* **GIVEN DATA**

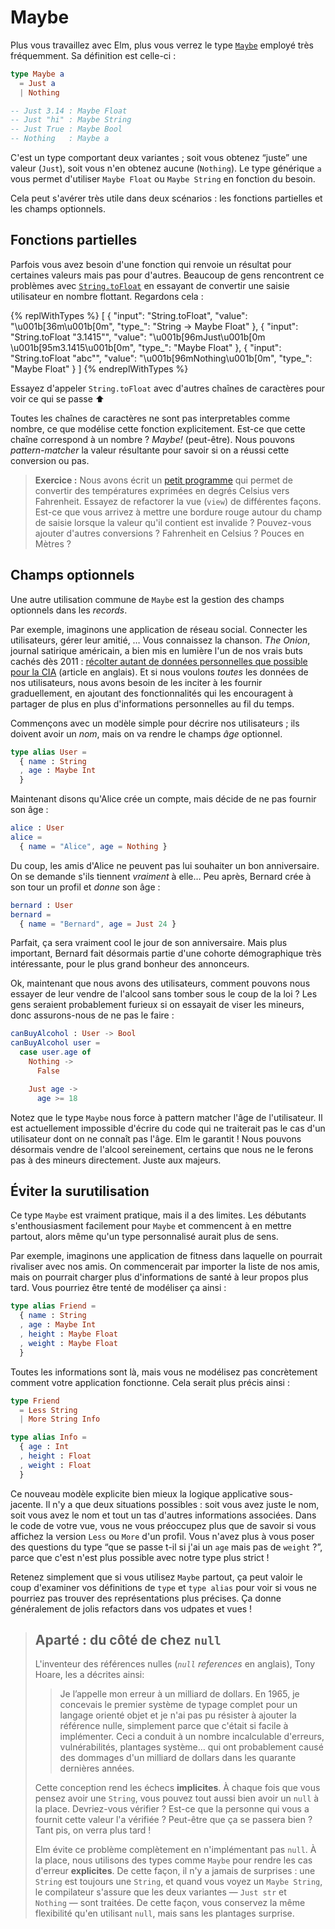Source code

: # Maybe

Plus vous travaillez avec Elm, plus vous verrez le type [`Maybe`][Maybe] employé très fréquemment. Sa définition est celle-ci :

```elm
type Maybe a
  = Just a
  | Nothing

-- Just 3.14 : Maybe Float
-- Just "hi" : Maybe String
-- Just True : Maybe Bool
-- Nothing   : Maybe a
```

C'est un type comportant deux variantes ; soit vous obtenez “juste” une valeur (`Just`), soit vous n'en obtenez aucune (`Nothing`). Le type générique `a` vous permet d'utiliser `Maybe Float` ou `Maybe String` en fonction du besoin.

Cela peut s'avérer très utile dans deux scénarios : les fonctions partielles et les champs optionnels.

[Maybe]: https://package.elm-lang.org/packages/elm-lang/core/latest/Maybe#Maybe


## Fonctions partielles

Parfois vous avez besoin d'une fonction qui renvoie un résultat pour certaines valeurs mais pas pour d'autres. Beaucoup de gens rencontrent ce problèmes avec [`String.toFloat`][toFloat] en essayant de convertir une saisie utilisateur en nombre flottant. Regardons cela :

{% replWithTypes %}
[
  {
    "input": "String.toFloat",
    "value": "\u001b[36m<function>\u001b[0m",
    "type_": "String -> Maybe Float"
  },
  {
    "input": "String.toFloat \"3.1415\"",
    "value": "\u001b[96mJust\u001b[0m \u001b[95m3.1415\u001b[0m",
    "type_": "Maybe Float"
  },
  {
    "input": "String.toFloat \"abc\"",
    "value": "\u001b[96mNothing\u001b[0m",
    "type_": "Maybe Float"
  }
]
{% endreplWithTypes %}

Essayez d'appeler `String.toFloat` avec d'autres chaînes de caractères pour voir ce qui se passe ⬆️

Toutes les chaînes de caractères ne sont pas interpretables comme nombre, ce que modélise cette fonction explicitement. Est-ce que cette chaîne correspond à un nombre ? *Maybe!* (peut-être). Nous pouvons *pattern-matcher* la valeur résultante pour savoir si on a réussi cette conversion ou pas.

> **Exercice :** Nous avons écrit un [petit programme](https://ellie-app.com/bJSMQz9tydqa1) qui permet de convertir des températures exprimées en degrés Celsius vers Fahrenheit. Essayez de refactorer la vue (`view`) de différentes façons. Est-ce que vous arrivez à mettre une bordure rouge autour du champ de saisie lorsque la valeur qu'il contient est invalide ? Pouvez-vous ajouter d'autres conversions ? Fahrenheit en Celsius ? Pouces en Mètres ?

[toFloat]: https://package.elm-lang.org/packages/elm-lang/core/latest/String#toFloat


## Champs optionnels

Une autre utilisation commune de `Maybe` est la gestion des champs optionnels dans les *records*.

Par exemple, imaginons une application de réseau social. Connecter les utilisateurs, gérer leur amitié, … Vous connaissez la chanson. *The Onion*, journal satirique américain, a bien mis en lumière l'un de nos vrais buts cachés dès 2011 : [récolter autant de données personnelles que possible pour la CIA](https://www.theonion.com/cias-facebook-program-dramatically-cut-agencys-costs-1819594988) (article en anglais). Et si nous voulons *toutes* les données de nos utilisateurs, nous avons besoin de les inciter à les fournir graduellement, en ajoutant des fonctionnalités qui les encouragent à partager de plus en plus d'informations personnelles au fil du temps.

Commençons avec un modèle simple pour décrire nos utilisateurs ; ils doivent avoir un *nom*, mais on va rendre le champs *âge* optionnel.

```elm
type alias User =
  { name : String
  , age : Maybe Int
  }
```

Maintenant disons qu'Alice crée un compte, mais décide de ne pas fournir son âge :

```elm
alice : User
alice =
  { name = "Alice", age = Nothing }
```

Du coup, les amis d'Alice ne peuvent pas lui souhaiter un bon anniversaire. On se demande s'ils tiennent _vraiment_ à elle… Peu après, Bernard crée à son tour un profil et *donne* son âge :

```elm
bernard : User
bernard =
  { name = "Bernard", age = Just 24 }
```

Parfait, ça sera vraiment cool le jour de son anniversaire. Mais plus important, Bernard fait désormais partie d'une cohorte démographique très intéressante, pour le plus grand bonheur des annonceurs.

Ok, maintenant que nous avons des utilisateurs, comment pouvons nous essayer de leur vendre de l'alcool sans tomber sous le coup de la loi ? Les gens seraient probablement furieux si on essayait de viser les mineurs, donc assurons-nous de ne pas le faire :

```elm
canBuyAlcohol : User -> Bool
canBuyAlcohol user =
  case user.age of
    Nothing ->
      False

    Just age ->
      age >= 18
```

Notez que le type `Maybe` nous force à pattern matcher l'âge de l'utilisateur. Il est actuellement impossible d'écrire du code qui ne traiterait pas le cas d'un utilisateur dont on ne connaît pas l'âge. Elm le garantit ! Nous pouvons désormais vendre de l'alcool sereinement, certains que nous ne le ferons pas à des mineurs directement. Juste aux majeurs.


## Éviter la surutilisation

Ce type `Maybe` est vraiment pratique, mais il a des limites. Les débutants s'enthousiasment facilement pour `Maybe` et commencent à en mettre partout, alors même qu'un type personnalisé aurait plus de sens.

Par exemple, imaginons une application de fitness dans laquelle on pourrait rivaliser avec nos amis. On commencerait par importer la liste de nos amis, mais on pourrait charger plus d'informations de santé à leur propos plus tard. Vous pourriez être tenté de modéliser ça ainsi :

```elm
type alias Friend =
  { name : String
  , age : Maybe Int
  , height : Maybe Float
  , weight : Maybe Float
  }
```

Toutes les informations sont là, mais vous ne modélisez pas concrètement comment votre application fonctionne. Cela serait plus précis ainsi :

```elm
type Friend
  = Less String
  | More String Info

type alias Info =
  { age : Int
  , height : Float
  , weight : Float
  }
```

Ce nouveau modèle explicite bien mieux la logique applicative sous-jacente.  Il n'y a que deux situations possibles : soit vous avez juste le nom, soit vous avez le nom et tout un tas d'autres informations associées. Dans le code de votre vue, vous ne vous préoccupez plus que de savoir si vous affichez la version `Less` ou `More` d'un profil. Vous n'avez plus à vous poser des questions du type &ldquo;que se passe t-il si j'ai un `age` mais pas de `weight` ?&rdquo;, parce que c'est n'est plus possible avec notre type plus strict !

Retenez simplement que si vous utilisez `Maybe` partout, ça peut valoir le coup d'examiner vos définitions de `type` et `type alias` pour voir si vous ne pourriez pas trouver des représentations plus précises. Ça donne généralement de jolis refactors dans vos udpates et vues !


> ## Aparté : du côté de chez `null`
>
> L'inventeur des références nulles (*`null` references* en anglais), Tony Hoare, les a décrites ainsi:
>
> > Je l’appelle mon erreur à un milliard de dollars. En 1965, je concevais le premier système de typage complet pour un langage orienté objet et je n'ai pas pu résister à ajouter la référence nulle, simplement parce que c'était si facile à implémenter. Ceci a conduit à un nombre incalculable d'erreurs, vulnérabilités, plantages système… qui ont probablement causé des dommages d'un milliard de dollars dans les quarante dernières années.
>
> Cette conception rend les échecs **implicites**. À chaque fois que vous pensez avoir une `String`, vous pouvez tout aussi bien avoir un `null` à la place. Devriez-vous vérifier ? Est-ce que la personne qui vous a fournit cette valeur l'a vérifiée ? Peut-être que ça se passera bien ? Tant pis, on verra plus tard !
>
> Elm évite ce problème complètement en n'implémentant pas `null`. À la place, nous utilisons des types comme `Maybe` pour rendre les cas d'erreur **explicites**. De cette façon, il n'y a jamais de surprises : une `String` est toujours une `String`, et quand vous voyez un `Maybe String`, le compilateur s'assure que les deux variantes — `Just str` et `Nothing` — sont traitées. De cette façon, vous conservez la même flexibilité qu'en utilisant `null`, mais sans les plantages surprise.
...
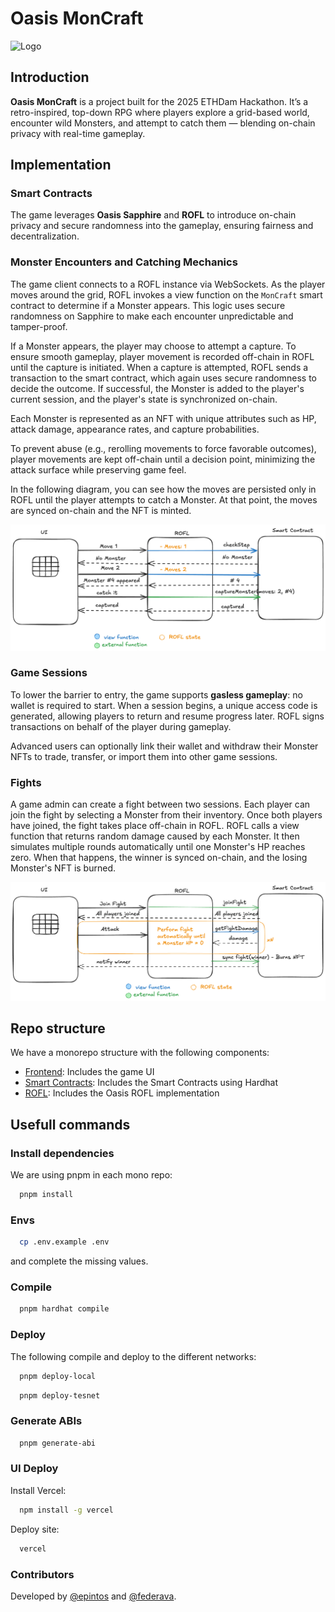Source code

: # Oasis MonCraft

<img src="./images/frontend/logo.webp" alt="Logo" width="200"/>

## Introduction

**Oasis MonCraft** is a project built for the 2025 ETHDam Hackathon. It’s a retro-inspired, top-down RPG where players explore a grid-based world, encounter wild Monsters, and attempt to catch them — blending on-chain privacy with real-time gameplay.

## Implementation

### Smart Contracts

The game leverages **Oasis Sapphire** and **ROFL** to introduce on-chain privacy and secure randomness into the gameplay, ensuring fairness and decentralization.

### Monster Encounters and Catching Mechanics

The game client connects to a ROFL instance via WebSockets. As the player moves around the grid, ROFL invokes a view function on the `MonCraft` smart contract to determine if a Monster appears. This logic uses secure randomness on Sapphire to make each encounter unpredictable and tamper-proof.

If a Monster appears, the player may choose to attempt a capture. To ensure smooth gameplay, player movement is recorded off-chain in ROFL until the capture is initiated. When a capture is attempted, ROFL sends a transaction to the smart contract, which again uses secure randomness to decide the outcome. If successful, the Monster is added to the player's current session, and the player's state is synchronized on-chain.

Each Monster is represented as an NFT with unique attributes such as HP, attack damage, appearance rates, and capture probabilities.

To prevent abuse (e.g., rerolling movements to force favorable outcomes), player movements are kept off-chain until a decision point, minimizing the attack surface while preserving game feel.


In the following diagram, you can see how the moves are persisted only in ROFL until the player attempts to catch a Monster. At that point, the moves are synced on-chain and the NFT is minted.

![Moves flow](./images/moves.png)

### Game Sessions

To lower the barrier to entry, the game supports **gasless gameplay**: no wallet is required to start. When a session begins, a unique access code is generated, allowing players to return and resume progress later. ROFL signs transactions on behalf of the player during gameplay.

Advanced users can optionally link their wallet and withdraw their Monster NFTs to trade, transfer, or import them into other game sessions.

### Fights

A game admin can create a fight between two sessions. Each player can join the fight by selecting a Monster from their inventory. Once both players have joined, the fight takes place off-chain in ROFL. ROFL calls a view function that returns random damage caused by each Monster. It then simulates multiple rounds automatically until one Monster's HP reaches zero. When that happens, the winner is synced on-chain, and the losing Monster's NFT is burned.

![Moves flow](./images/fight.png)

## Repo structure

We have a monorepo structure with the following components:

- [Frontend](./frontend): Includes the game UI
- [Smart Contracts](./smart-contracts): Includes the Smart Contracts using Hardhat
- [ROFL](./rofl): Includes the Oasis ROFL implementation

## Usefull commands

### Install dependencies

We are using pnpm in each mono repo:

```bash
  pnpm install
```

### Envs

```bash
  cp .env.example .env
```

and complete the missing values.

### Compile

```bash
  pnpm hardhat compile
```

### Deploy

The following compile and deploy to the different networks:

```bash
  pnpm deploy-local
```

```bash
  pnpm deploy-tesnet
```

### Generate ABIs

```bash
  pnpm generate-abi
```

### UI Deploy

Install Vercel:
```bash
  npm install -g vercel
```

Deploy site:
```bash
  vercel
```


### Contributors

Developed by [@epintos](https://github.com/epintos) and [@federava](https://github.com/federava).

* **EXERCISE**
Using the records above, write out exactly the lines between the one holding "# Oasis MonCraft" and the one holding "### Game Sessions", inclusive; leave everything else out.

* **SOLUTION FOR THIS TASK**
: # Oasis MonCraft

<img src="./images/frontend/logo.webp" alt="Logo" width="200"/>

## Introduction

**Oasis MonCraft** is a project built for the 2025 ETHDam Hackathon. It’s a retro-inspired, top-down RPG where players explore a grid-based world, encounter wild Monsters, and attempt to catch them — blending on-chain privacy with real-time gameplay.

## Implementation

### Smart Contracts

The game leverages **Oasis Sapphire** and **ROFL** to introduce on-chain privacy and secure randomness into the gameplay, ensuring fairness and decentralization.

### Monster Encounters and Catching Mechanics

The game client connects to a ROFL instance via WebSockets. As the player moves around the grid, ROFL invokes a view function on the `MonCraft` smart contract to determine if a Monster appears. This logic uses secure randomness on Sapphire to make each encounter unpredictable and tamper-proof.

If a Monster appears, the player may choose to attempt a capture. To ensure smooth gameplay, player movement is recorded off-chain in ROFL until the capture is initiated. When a capture is attempted, ROFL sends a transaction to the smart contract, which again uses secure randomness to decide the outcome. If successful, the Monster is added to the player's current session, and the player's state is synchronized on-chain.

Each Monster is represented as an NFT with unique attributes such as HP, attack damage, appearance rates, and capture probabilities.

To prevent abuse (e.g., rerolling movements to force favorable outcomes), player movements are kept off-chain until a decision point, minimizing the attack surface while preserving game feel.


In the following diagram, you can see how the moves are persisted only in ROFL until the player attempts to catch a Monster. At that point, the moves are synced on-chain and the NFT is minted.

![Moves flow](./images/moves.png)

### Game Sessions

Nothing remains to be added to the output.